Blayney shares the most common places a consumer’s information is vulnerable, along with advice on how consumers can prevent, detect and mitigate the financial impact of identity and personal data theft.   

Preventing Theft

  • At Home: Invest in a small storage safe or safety deposit box where you keep hard copies of your information.

  • Out in the Marketplace: Be selective about where you use a debit card. Only carry necessary identification and one credit card; don’t provide your social security number unnecessarily.

  • Online Entry or Access to Information: Learn how to hide your IP address and create strong, unique passwords for every online account. 

  • Private Data over Public Web: Avoid accessing any important personal information through open, public Wi-Fi. Password protect your phone.  

  • Email: Consider using a cloud storage provider when sending and receiving files of sensitive information. Only open email from sources you know. Look out for red flags suggesting a scam, such as poor grammar and spelling.

Detecting and Responding to Identity Theft

  • Review Bank and Credit Card Statements: Be on the lookout for erroneous debits or charges. 

  • Pay Attention to Medical Charges: After seeing a medical provider, pay attention to the ensuing Explanation of Benefits (EOB) for any discrepancies in services, insurance coverage, and charges. 

  • Study Annual Social Security Statements: If they show larger earnings than you in fact received, someone else may be using your Social Security number.

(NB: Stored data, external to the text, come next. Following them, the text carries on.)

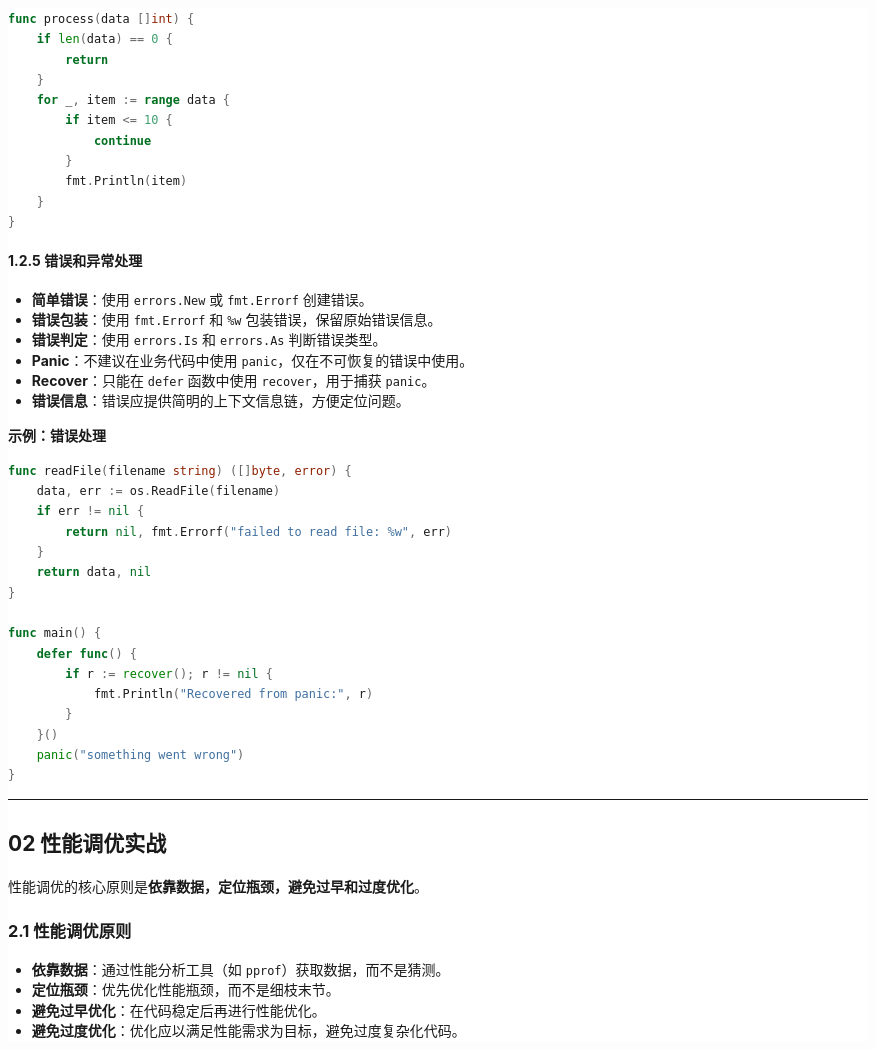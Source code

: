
 ```go
func process(data []int) {
    if len(data) == 0 {
        return
    }
    for _, item := range data {
        if item <= 10 {
            continue
        }
        fmt.Println(item)
    }
}
```

#### 1.2.5 错误和异常处理
- **简单错误**：使用 `errors.New` 或 `fmt.Errorf` 创建错误。
- **错误包装**：使用 `fmt.Errorf` 和 `%w` 包装错误，保留原始错误信息。
- **错误判定**：使用 `errors.Is` 和 `errors.As` 判断错误类型。
- **Panic**：不建议在业务代码中使用 `panic`，仅在不可恢复的错误中使用。
- **Recover**：只能在 `defer` 函数中使用 `recover`，用于捕获 `panic`。
- **错误信息**：错误应提供简明的上下文信息链，方便定位问题。

**示例：错误处理**
```go
func readFile(filename string) ([]byte, error) {
    data, err := os.ReadFile(filename)
    if err != nil {
        return nil, fmt.Errorf("failed to read file: %w", err)
    }
    return data, nil
}

func main() {
    defer func() {
        if r := recover(); r != nil {
            fmt.Println("Recovered from panic:", r)
        }
    }()
    panic("something went wrong")
}
```

---

## 02 性能调优实战

性能调优的核心原则是**依靠数据，定位瓶颈，避免过早和过度优化**。

### 2.1 性能调优原则
- **依靠数据**：通过性能分析工具（如 `pprof`）获取数据，而不是猜测。
- **定位瓶颈**：优先优化性能瓶颈，而不是细枝末节。
- **避免过早优化**：在代码稳定后再进行性能优化。
- **避免过度优化**：优化应以满足性能需求为目标，避免过度复杂化代码。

  • Request Credit Reports: Go to AnnualCreditReport.com to request a free report from each of the three major credit bureaus. Review these reports annually at a minimum.

  • Freeze Accounts in the Event of a Breach:  Place a fraud alert and credit freeze with any one of the three credit bureaus and your asset custodians if you think you have been a victim of fraud.

“We have to be our own detectives, constantly on the watch for theft of our personal and financial information,” says Blayney. “This means paying regular and frequent attention to a variety of key statements and reports. Enlist the help of a CFP® professional who can assist with protecting your assets from this type of crime and help you pick up the financial pieces if your information falls into the wrong hands.”